Republican Stavros Anthony filed for a recount Thursday in the race for the District C seat on the Clark County Commission, hoping for a different result in a race he lost by 10 votes to opponent Ross Miller.
The Clark County Commission certified Miller’s win on Tuesday after choosing not to certify those results alongside the rest of the election and instead call for a special election. The commission originally held off on certification because of 139 ballot discrepancies, which outnumbered the margin of victory.
The commission’s initial decision was followed by a suit from Miller and a hearing in which District Court Judge Elizabeth Gonzalez said that the discrepancies did not qualify as “cause” for a new election.
In a release on Friday, Anthony accused the commission of misusing the judge’s statement to justify its decision.
“Larry Brown was not compelled by a judge to make his motion to certify the election and the others were not compelled by a judge to vote in favor,” his campaign said in the release.
Anthony has also been vocal on Twitter about his disappointment with the commission’s decision, saying Tuesday that it was made with “zero justification and no discussion” and on Wednesday that the all-Democrat board will “do anything to not seat a Republican.”
“I will continue to fight for integrity of election process and residents of District C who demand Special Election,” Anthony said in a subsequent tweet on Thursday. “Today I will ask for a recount with the outrageous price of $80,000.”
District C saw 77 percent voter turnout for the commission race in November, with more than 153,000 voters casting ballots. The recount of those votes will begin on Monday, Dec. 7 and continue through Friday, Dec. 11. Election department staff will count from 5 a.m. to 10:30 p.m. daily.
Former Secretary of State Miller previously said that he does not expect a recount to affect the outcome of the race.
“My opinion is they’re unlikely to change the outcome because when the election officials do their job and they count, they get the votes accurate the first time.
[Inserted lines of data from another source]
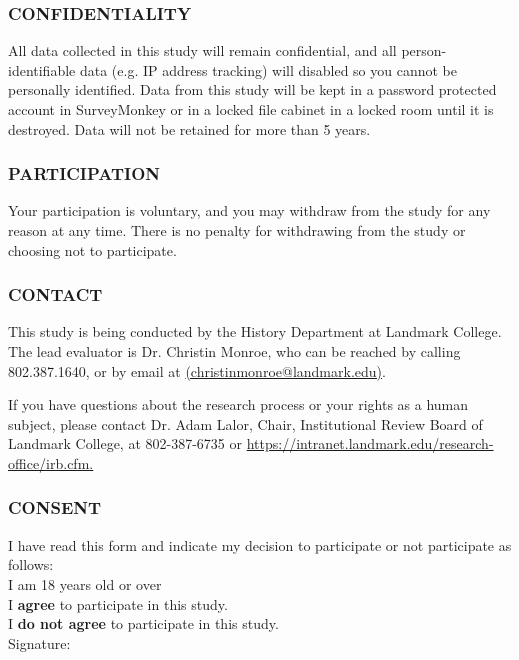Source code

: \documentclass[11pt]{sig-alternate}
\begin{document}
\begin{large}
\subsubsection*{\textbf{CONFIDENTIALITY}}
All data collected in this study will remain confidential, and all person-identifiable data (e.g. IP address tracking) will disabled so you cannot be personally identified. Data from this study will be kept in a password protected account in SurveyMonkey or in a locked file cabinet in a locked room until it is destroyed. Data will not be retained for more than 5 years.

\subsubsection*{\textbf{PARTICIPATION}}
Your participation is voluntary, and you may withdraw from the study for any reason at any time. There is no penalty for withdrawing from the study or choosing not to participate. 

\subsubsection*{\textbf{CONTACT}}
This study is being conducted by the History Department at Landmark College. The lead evaluator is Dr. Christin Monroe, who can be reached by calling 802.387.1640, or by email at \href{mailto:csupalo@ets.org}{(christinmonroe@landmark.edu)}. 

If you have questions about the research process or your rights as a human subject, please contact Dr. Adam Lalor, Chair, Institutional Review Board of Landmark College, at 802-387-6735 or \url{https://intranet.landmark.edu/research-office/irb.cfm.}

\subsubsection*{\textbf{CONSENT}}
I have read this form and indicate my decision to participate or not participate as follows:\\

I am 18 years old or over\\

I \textbf{agree} to participate in this study.\\

I \textbf{do not agree} to participate in this study.\\

Signature:\\


\end{large}
\end{document}
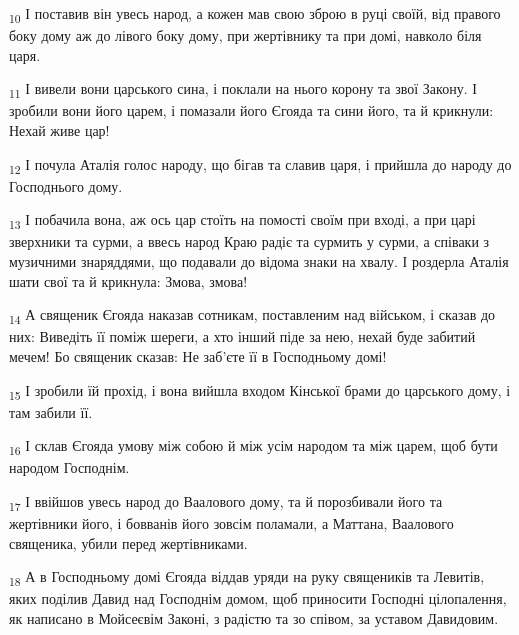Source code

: \begin{tcolorbox}
\textsubscript{10} І поставив він увесь народ, а кожен мав свою зброю в руці своїй, від правого боку дому аж до лівого боку дому, при жертівнику та при домі, навколо біля царя.
\end{tcolorbox}
\begin{tcolorbox}
\textsubscript{11} І вивели вони царського сина, і поклали на нього корону та звої Закону. І зробили вони його царем, і помазали його Єгояда та сини його, та й крикнули: Нехай живе цар!
\end{tcolorbox}
\begin{tcolorbox}
\textsubscript{12} І почула Аталія голос народу, що бігав та славив царя, і прийшла до народу до Господнього дому.
\end{tcolorbox}
\begin{tcolorbox}
\textsubscript{13} І побачила вона, аж ось цар стоїть на помості своїм при вході, а при царі зверхники та сурми, а ввесь народ Краю радіє та сурмить у сурми, а співаки з музичними знаряддями, що подавали до відома знаки на хвалу. І роздерла Аталія шати свої та й крикнула: Змова, змова!
\end{tcolorbox}
\begin{tcolorbox}
\textsubscript{14} А священик Єгояда наказав сотникам, поставленим над військом, і сказав до них: Виведіть її поміж шереги, а хто інший піде за нею, нехай буде забитий мечем! Бо священик сказав: Не заб'єте її в Господньому домі!
\end{tcolorbox}
\begin{tcolorbox}
\textsubscript{15} І зробили їй прохід, і вона вийшла входом Кінської брами до царського дому, і там забили її.
\end{tcolorbox}
\begin{tcolorbox}
\textsubscript{16} І склав Єгояда умову між собою й між усім народом та між царем, щоб бути народом Господнім.
\end{tcolorbox}
\begin{tcolorbox}
\textsubscript{17} І ввійшов увесь народ до Ваалового дому, та й порозбивали його та жертівники його, і бовванів його зовсім поламали, а Маттана, Ваалового священика, убили перед жертівниками.
\end{tcolorbox}
\begin{tcolorbox}
\textsubscript{18} А в Господньому домі Єгояда віддав уряди на руку священиків та Левитів, яких поділив Давид над Господнім домом, щоб приносити Господні цілопалення, як написано в Мойсеєвім Законі, з радістю та зо співом, за уставом Давидовим.
\end{tcolorbox}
It’s unlikely to get a different result,” he said. “It would be scary if people asked for recounts and every time we got a different tally.”
Las Vegas City Councilman Anthony first won his seat on the council after a recount requested by his opponent Glenn Trowbridge in 2009. That recount upheld the race’s initial outcome — a 10-vote margin of victory for Anthony.
Miller did not immediately responded to a request for comment Thursday evening.
This story was updated at 12:13 p.m. on Friday, Dec. 4 to include a statement from Stavros Anthony.